The French government on Friday performed a u-turn and exempted Monaco from paying the 75 percent tax on earnings over 1 million euros ($1.37m) that will be introduced in 2014.
On Thursday night, deputies in the National Assembly had agreed that Monaco, who are subject to vastly different tax laws in the principality, would also be subject to the controversial new tax imposed on all other professional clubs in the French league set-up.
However, Budget Minister Bernard Cazeneuve confirmed on Friday afternoon that the decision had been reversed because of the “risk” that the tax law could be considered unconstitutional if applied to a company not registered in France.
As a result, a narrow majority (12 to eight) of deputies went back on their vote of the previous night.
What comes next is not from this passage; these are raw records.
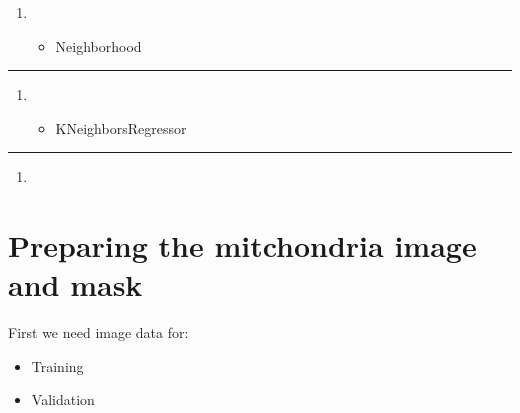 \documentclass[letterpaper,10pt,english]{sphinxmanual}
\begin{document}
\begin{enumerate}
%
\item {} 
\sphinxAtStartPar
{}
\begin{itemize}
\item {} 
\sphinxAtStartPar
Neighborhood

\end{itemize}

\end{enumerate}


\bigskip\hrule\bigskip

\begin{enumerate}
%
\item {} 
\sphinxAtStartPar
{}
\begin{itemize}
\item {} 
\sphinxAtStartPar
KNeighborsRegressor

\end{itemize}

\end{enumerate}


\bigskip\hrule\bigskip

\begin{enumerate}
%
\item {} 
\sphinxAtStartPar
{}

\end{enumerate}


\section{Preparing the mitchondria image and mask}
\label{\detokenize{05-SupervisedSegmentation:preparing-the-mitchondria-image-and-mask}}
\sphinxAtStartPar
First we need image data for:
\begin{itemize}
\item {} 
\sphinxAtStartPar
Training

\item {} 
\sphinxAtStartPar
Validation

\end{itemize}
\end{document}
However, Cazeneuve added that the aim was still to “treat all clubs equally”.
A first version of the 75 percent tax was already ruled unconstitutional at the end of 2012.
The amendment agreed by MPs on Thursday ahead of the 2014 budget sought to force all foreign-based sports clubs affiliated to a French federation and playing in a French competition to pay the tax.
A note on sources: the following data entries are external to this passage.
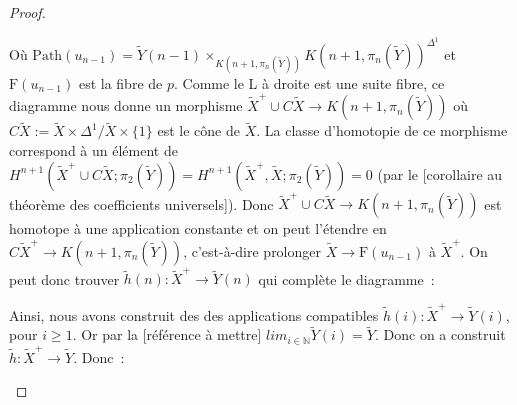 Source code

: \documentclass{amsart}
\theoremstyle{plain}
\theoremstyle{definition}
\theoremstyle{remark}
\newcommand{\ensemblenombre }[1]{\mathbb{#1}}
\newcommand{\N}{\ensemblenombre{N}}
\newcommand{\ra}{\rightarrow}
\begin{document}
\begin{proof}
  \begin{center}
  \end{center}
  Où $\mathrm{Path}(u_{n-1})={\tilde{Y}(n-1)\times_{K(n+1,\pi_n(\tilde{Y}))} K(n+1,\pi_n(\tilde{Y}))^{\Delta^1}}$ et $\mathrm{F}(u_{n-1})$
  est la fibre de $p$.
  Comme le L à droite est une suite fibre, ce diagramme nous donne un morphisme $\tilde{X}^+\cup C\tilde{X}\ra K(n+1,\pi_n(\tilde{Y}))$
  où $C\tilde{X}:=\tilde{X}\times\Delta^1 / \tilde{X}\times\{1\}$ est le cône de $\tilde{X}$.
  La classe d'homotopie de ce morphisme correspond à un élément de
  $H^{n+1}(\tilde{X}^+\cup C\tilde{X};\pi_2(\tilde{Y}))=H^{n+1}(\tilde{X}^+,\tilde{X};\pi_2(\tilde{Y}))=0$
  (par le [corollaire au théorème des coefficients universels]). Donc $\tilde{X}^+\cup C\tilde{X}\ra K(n+1,\pi_n(\tilde{Y}))$
  est homotope à une application constante et on peut l'étendre en $C\tilde{X}^+\ra K(n+1,\pi_n(\tilde{Y}))$,
  c'est-à-dire prolonger $\tilde{X}\ra \mathrm{F}(u_{n-1})$ à $\tilde{X}^+$. On peut donc trouver $\tilde{h}(n):\tilde{X}^+\ra \tilde{Y}(n)$
  qui complète le diagramme~:
  \begin{center}
  \end{center}
  Ainsi, nous avons construit des des applications compatibles $\tilde{h}(i):\tilde{X}^+\ra \tilde{Y}(i)$, pour $i\geq 1$.
  Or par la [référence à mettre] $lim_{i\in \N}\tilde{Y}(i)=\tilde{Y}$. Donc on a construit $\tilde{h}:\tilde{X}^+\ra \tilde{Y}$.
  Donc~:
  \begin{center}

\end{center}
\end{proof}
\end{document}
That wording directly targeted Monaco.
“Our wish is that all clubs playing in French competitions should be liable for the same taxes” and “not just for two years”, said Cazeneuve, referring to the length of time that the new rate will be applicable as an emergency measure.
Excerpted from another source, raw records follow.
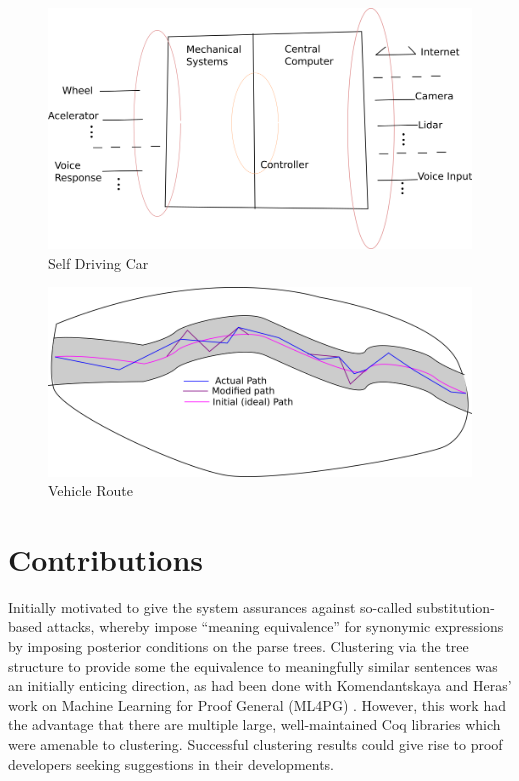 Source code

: \documentclass[a4paper, 11pt]{article}
\begin{document}
\begin{figure}
\centering
\includegraphics[width=150mm]{pics/selfDriving.png}
\caption{Self Driving Car}\label{fig:A1}
\end{figure}

\begin{figure}
\centering
\includegraphics[width=150mm]{pics/diagramTrial1.png}
\caption{Vehicle Route}\label{fig:A1}
\end{figure}

\section{Contributions}

Initially motivated to give the system assurances against so-called
substitution-based attacks, whereby impose ``meaning equivalence'' for synonymic
expressions by imposing posterior conditions on the parse trees. Clustering via
the tree structure to provide some the equivalence to meaningfully similar
sentences was an initially enticing direction, as had been done with
Komendantskaya and Heras' work on Machine Learning for Proof General (ML4PG)
\cite{ml4pg}. However, this work had the advantage that there are multiple
large, well-maintained Coq libraries which were amenable to clustering.
Successful clustering results could give rise to proof developers seeking
suggestions in their developments.
\end{document}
“But we do not wish to take any legal risk, especially a constitutional risk, on the 75 percent tax,” he added.
“There are other ways for us to reach the same outcome.”
Discussions have already been ongoing for several months between the French league body (LFP) and AS Monaco in a bid to force the principality club to set themselves up as a French company for tax purposes.
Left-wing radicals complained that the government’s decision means they will miss out on a significant sum of money that could be reinvested in French sport at a grassroots level.
The clubs themselves will be liable for the 75 percent tax on high earners, which will only be applied to earnings this year and in 2014.
The rate of tax is in fact 50 percent, but social charges mean it will cost companies closer to the symbolic level of 75 percent that socialist president Francois Hollande had pledged to implement during his 2012 campaign for election.
French professional clubs had threatened to strike on the weekend of November 30-December 1 if they were not exempted from the tax, but later withdrew that threat.